• Required action:
List all lines of the data that include the string "Guide".

• Information:
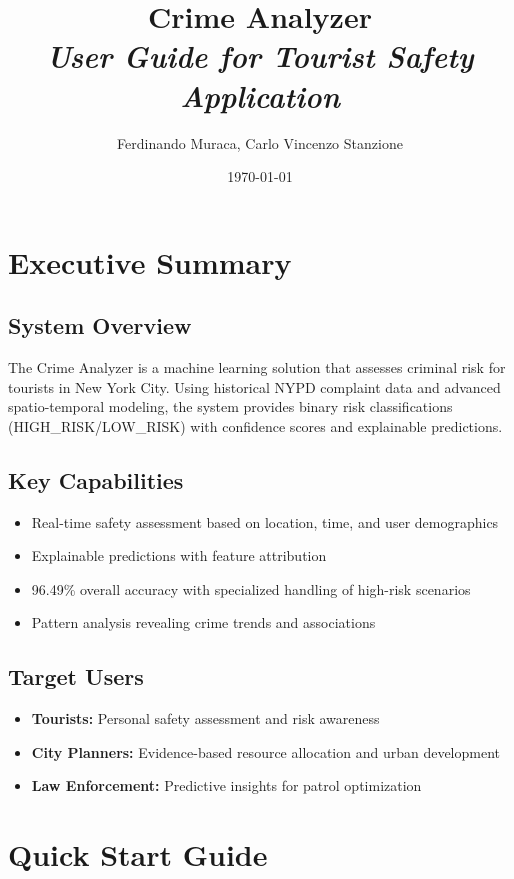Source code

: \documentclass[11pt]{article}
\title{\Huge\textbf{Crime Analyzer}\\
       \Large\textit{User Guide for Tourist Safety Application}}
\author{Ferdinando Muraca, Carlo Vincenzo Stanzione}
\date{\today}
\begin{document}
\maketitle
\tableofcontents
\newpage

\section{Executive Summary}

\subsection{System Overview}
The Crime Analyzer is a machine learning solution that assesses criminal risk for tourists in New York City. Using historical NYPD complaint data and advanced spatio-temporal modeling, the system provides binary risk classifications (HIGH\_RISK/LOW\_RISK) with confidence scores and explainable predictions.

\subsection{Key Capabilities}
\begin{itemize}[leftmargin=*]
\item Real-time safety assessment based on location, time, and user demographics
\item Explainable predictions with feature attribution
\item 96.49\% overall accuracy with specialized handling of high-risk scenarios
\item Pattern analysis revealing crime trends and associations
\end{itemize}

\subsection{Target Users}
\begin{itemize}[leftmargin=*]
\item \textbf{Tourists:} Personal safety assessment and risk awareness
\item \textbf{City Planners:} Evidence-based resource allocation and urban development
\item \textbf{Law Enforcement:} Predictive insights for patrol optimization
\end{itemize}

\section{Quick Start Guide}
\end{document}
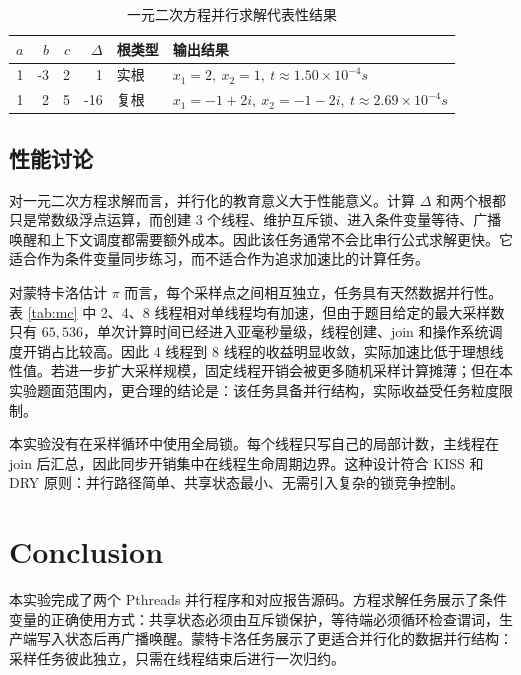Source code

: \documentclass[UTF8,a4paper,12pt,fontset=none]{ctexart}
\begin{document}
\begin{table}[H]
  \centering
  \caption{一元二次方程并行求解代表性结果}
  \label{tab:quadratic}
  \renewcommand{\arraystretch}{1.18}
  \begin{tabularx}{0.92\textwidth}{rrrrlX}
    \toprule
    \(a\) & \(b\) & \(c\) & \(\Delta\) & 根类型 & 输出结果 \\
    \midrule
    1 & -3 & 2 & 1 & 实根 & \(x_1=2,\ x_2=1,\ t\approx 1.50\times 10^{-4}s\) \\
    1 & 2 & 5 & -16 & 复根 & \(x_1=-1+2i,\ x_2=-1-2i,\ t\approx 2.69\times 10^{-4}s\) \\
    \bottomrule
  \end{tabularx}
\end{table}

\subsection{性能讨论}

对一元二次方程求解而言，并行化的教育意义大于性能意义。计算 \(\Delta\) 和两个根都只是常数级浮点运算，而创建 3 个线程、维护互斥锁、进入条件变量等待、广播唤醒和上下文调度都需要额外成本。因此该任务通常不会比串行公式求解更快。它适合作为条件变量同步练习，而不适合作为追求加速比的计算任务。

对蒙特卡洛估计 \(\pi\) 而言，每个采样点之间相互独立，任务具有天然数据并行性。表 \ref{tab:mc} 中 2、4、8 线程相对单线程均有加速，但由于题目给定的最大采样数只有 \(65,536\)，单次计算时间已经进入亚毫秒量级，线程创建、join 和操作系统调度开销占比较高。因此 4 线程到 8 线程的收益明显收敛，实际加速比低于理想线性值。若进一步扩大采样规模，固定线程开销会被更多随机采样计算摊薄；但在本实验题面范围内，更合理的结论是：该任务具备并行结构，实际收益受任务粒度限制。

本实验没有在采样循环中使用全局锁。每个线程只写自己的局部计数，主线程在 join 后汇总，因此同步开销集中在线程生命周期边界。这种设计符合 KISS 和 DRY 原则：并行路径简单、共享状态最小、无需引入复杂的锁竞争控制。

\section{Conclusion}

本实验完成了两个 Pthreads 并行程序和对应报告源码。方程求解任务展示了条件变量的正确使用方式：共享状态必须由互斥锁保护，等待端必须循环检查谓词，生产端写入状态后再广播唤醒。蒙特卡洛任务展示了更适合并行化的数据并行结构：采样任务彼此独立，只需在线程结束后进行一次归约。
\end{document}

• Response:
       \Large\textit{User Guide for Tourist Safety Application}}
\section{Quick Start Guide}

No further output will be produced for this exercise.